Lifetime Exclusion (Basic Exclusion Amount)
The basic exclusion amount determines how much you can transfer tax-free during life and at death. Understanding the exclusion amounts, portability between spouses, and the unlimited marital deduction is key for exam questions on estate planning.
The Basic Exclusion Amount
The basic exclusion amount is the total dollar value of assets a person can transfer (during life and at death combined) without owing federal gift or estate tax:
- For 2025: $13.99 million per individual ($13,990,000)
- Married couples can effectively shield up to $27.98 million combined
- The exclusion applies to the combined total of lifetime taxable gifts and the taxable estate at death
- The amount is indexed for inflation and adjusts annually
Portability Between Spouses
Portability allows a surviving spouse to use the deceased spouse's unused exclusion:
- If the first spouse to die does not use their entire exclusion, the unused portion can transfer to the surviving spouse
- The estate of the first spouse must file Form 706 (estate tax return) to elect portability, even if no estate tax is owed
- The surviving spouse can then add the deceased spousal unused exclusion (DSUE) to their own exclusion
Example:
- First spouse dies with a $4 million taxable estate (2025)
- Their unused exclusion: $13.99M - $4M = $9.99 million
- If Form 706 is filed, the surviving spouse's available exclusion becomes: $13.99M + $9.99M = $23.98 million
Exam Tip: Gotchas
- Portability requires filing Form 706 even when the estate owes no tax. If the executor fails to file, the unused exclusion is lost. Portability is NOT automatic; it must be elected.
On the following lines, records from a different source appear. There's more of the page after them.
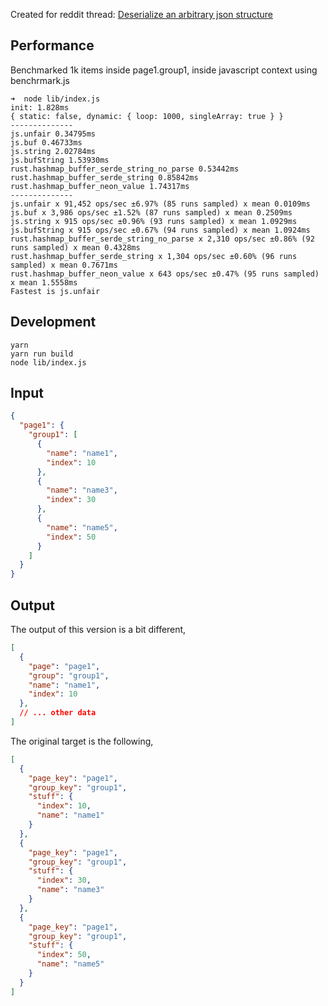 Created for reddit thread: [Deserialize an arbitrary json structure](https://www.reddit.com/r/rust/comments/fyevnx/deserialize_an_arbitrary_json_structure/)

## Performance

Benchmarked 1k items inside page1.group1, inside javascript context using benchrmark.js

```
➜  node lib/index.js 
init: 1.828ms
{ static: false, dynamic: { loop: 1000, singleArray: true } }
--------------
js.unfair 0.34795ms
js.buf 0.46733ms
js.string 2.02784ms
js.bufString 1.53930ms
rust.hashmap_buffer_serde_string_no_parse 0.53442ms
rust.hashmap_buffer_serde_string 0.85842ms
rust.hashmap_buffer_neon_value 1.74317ms
--------------
js.unfair x 91,452 ops/sec ±6.97% (85 runs sampled) x mean 0.0109ms
js.buf x 3,986 ops/sec ±1.52% (87 runs sampled) x mean 0.2509ms
js.string x 915 ops/sec ±0.96% (93 runs sampled) x mean 1.0929ms
js.bufString x 915 ops/sec ±0.67% (94 runs sampled) x mean 1.0924ms
rust.hashmap_buffer_serde_string_no_parse x 2,310 ops/sec ±0.86% (92 runs sampled) x mean 0.4328ms
rust.hashmap_buffer_serde_string x 1,304 ops/sec ±0.60% (96 runs sampled) x mean 0.7671ms
rust.hashmap_buffer_neon_value x 643 ops/sec ±0.47% (95 runs sampled) x mean 1.5558ms
Fastest is js.unfair
```

## Development

```
yarn
yarn run build
node lib/index.js
```

## Input

```json
{
  "page1": {
    "group1": [
      {
        "name": "name1",
        "index": 10
      },
      {
        "name": "name3",
        "index": 30
      },
      {
        "name": "name5",
        "index": 50
      }
    ]
  }
}
```

## Output

The output of this version is a bit different,

```json
[
  {
    "page": "page1",
    "group": "group1",
    "name": "name1",
    "index": 10
  },
  // ... other data
]
```

The original target is the following,
```json
[
  {
    "page_key": "page1",
    "group_key": "group1",
    "stuff": {
      "index": 10,
      "name": "name1"
    }
  },
  {
    "page_key": "page1",
    "group_key": "group1",
    "stuff": {
      "index": 30,
      "name": "name3"
    }
  },
  {
    "page_key": "page1",
    "group_key": "group1",
    "stuff": {
      "index": 50,
      "name": "name5"
    }
  }
]
```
- Portability applies to the estate/gift tax exclusion but NOT to the generation-skipping transfer tax (GST) exemption. The GST exemption cannot be transferred to a surviving spouse.
Unlimited Marital Deduction
Transfers between spouses receive special treatment under the tax code:
- Transfers between spouses (during life or at death) are generally not subject to gift or estate tax
- The unlimited marital deduction allows any amount to pass between spouses tax-free
- There is no cap: a spouse can leave $100 million to their partner with zero transfer tax
Non-citizen spouse exception:
| Spouse Status | Rule |
|---|---|
| U.S. citizen spouse | Unlimited marital deduction applies |
| Non-citizen spouse (gifts during life) | Special annual exclusion of $190,000 (2025) |
| Non-citizen spouse (transfers at death) | Must use a qualified domestic trust (QDOT) to defer estate tax |
Exam Tip: Gotchas
- The unlimited marital deduction requires the receiving spouse to be a U.S. citizen. For non-citizen spouses, the rules are more restrictive: a special $190,000 annual exclusion for lifetime gifts, and a qualified domestic trust (QDOT) requirement for transfers at death.